With highs now in the 80s, it feels as if summer has come early to Southern California.
To celebrate the warm weather, read on and learn about hikes along the Pacific and a low-effort beach camping experience — all within 120 miles of Los Angeles.
You’ll also find a reader recommendation as well as a must-have tool for planning your road trip. Safe and happy travels, wherever your adventures take you.
Soak in ocean views on these five hikes
Have you heard of the California Coastal Trail? If not, it’s probably because the ambitious project, a network of paths lining the state’s coastline, is only about 60% complete.
You can get a taste of the experience by hiking and walking these five Southern California trails, described by Times travel writer Christopher Reynolds.
If you’re keen on staying within L.A. County, the Point Dume Cove Trail in Malibu offers sweeping ocean views ideal for whale-spotting from February through April. You may want to visit during off-hours, as the pathways can be crowded at sunset.
Farther south, Reynolds offers tips for traversing trails at San Onofre State Beach, Torrey Pines State Natural Reserve in La Jolla and more.
Looking for an easy camping trip?
There’s nothing like that feeling of accomplishment that comes with camping in an off-the-beaten-path stretch of forest or a remote part of the desert.
But sometimes, it feels good to take it easy. And by far the easiest place I’ve camped is Carpinteria State Beach. A few years ago, I spent my birthday weekend at the campground, just over a hill of sand from the roaring Pacific.
My friends and I enjoyed the usual beach camping activities: taking long walks along the empty coast, making a campfire and sleeping under the stars. But we could also drive to Albertsons, five minutes away, when we ran out of marshmallows.
If a low-lift beach getaway sounds just your speed, book a campsite at Carpinteria State Beach on ReserveCalifornia.
Immerse yourself in one of L.A.’s architectural gems
Last week, I asked readers to send me their favorite architectural destinations in the West — you’ll see some of the responses I received in the coming months. This week, I’m spotlighting the Gamble House in Pasadena, recommended by Stephen Tetzlaff.
Tours of the interior of the famed Arts and Crafts-style home have not resumed, but visitors can purchase tickets for a one-hour tour of the home’s exterior and gardens, as well as a 90-minute tour of the neighborhood, a National Register Historic District.
For those who can’t visit in person, the Gamble House’s website offers virtual docent-led tours of the home and an immersive click-through experience.
Planning a road trip? Check out this tool
If you’re planning a road trip this summer, take Within Hours for a spin. The simple website allows you to plug in a destination and learn about nearby attractions.
This tool is particularly useful for travelers adhering to California’s advisory to stay within 120 miles of home. On its list of destinations 120 miles from Los Angeles are Joshua Tree National Park, Refugio State Beach and many more.
Can’t adventure IRL? Here’s one way to expand your horizons
Take a plunge into Australia’s Great Barrier Reef with this immersive virtual experience created by David Attenborough.

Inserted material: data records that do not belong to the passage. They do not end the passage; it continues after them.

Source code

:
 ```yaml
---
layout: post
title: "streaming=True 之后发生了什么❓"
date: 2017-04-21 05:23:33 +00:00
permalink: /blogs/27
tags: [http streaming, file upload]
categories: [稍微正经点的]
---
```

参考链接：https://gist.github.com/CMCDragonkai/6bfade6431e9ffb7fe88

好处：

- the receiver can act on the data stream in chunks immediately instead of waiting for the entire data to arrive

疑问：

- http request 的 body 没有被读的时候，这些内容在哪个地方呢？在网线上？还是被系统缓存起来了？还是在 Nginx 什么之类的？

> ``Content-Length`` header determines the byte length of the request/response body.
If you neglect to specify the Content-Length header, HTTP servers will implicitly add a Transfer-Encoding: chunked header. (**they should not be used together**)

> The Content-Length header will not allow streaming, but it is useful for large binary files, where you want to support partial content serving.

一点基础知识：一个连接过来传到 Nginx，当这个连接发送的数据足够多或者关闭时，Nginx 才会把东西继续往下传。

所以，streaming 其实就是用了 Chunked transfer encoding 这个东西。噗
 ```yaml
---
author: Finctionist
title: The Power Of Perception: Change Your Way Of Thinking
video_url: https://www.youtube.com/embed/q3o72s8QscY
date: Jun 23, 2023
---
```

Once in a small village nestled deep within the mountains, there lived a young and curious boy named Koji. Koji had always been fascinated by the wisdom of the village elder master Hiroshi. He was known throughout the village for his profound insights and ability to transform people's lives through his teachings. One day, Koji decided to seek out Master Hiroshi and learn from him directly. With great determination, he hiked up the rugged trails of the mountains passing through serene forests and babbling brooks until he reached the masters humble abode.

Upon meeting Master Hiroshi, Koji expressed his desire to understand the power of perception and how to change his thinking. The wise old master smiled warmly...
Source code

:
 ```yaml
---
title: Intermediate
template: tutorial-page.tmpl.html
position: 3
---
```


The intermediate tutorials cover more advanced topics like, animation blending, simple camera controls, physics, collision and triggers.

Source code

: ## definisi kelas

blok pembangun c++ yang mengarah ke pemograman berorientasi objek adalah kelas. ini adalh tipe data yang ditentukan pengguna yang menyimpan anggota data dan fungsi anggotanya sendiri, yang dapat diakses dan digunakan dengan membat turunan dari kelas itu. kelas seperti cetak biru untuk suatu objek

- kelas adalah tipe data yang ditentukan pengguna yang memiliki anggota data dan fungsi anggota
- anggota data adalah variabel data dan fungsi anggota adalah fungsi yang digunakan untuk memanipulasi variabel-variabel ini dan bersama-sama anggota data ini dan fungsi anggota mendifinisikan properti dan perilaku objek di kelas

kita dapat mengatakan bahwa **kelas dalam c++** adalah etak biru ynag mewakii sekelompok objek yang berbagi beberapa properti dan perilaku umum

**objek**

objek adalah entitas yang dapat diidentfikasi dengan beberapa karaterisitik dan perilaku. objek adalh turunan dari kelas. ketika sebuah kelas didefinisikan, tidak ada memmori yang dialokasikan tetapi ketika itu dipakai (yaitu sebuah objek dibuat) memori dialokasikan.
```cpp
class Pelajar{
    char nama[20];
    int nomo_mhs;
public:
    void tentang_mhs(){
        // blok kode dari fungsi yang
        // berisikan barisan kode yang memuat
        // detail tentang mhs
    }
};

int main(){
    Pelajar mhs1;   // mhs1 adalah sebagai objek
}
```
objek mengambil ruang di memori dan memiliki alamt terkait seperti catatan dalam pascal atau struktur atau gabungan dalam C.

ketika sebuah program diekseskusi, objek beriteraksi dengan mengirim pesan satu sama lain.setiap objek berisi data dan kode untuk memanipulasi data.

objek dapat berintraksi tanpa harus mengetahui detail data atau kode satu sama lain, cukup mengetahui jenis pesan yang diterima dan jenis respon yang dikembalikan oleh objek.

I was surprised to learn that the reef is a destination for more than divers and tourists — many marine animals also make lengthy journeys to its waters. For example, dwarf minke whales travel thousands of miles north from the sub-Antarctic during the winter season.
Virtual travelers learn about the threats facing the Great Barrier Reef, including ocean acidification and sea temperature rise, which causes coral bleaching, and invasions of crown-of-thorns starfish.
Hitting the pavement this weekend? “Drive and Disconnect” by NAO is a sure-fire way to get amped on the way to your next adventure.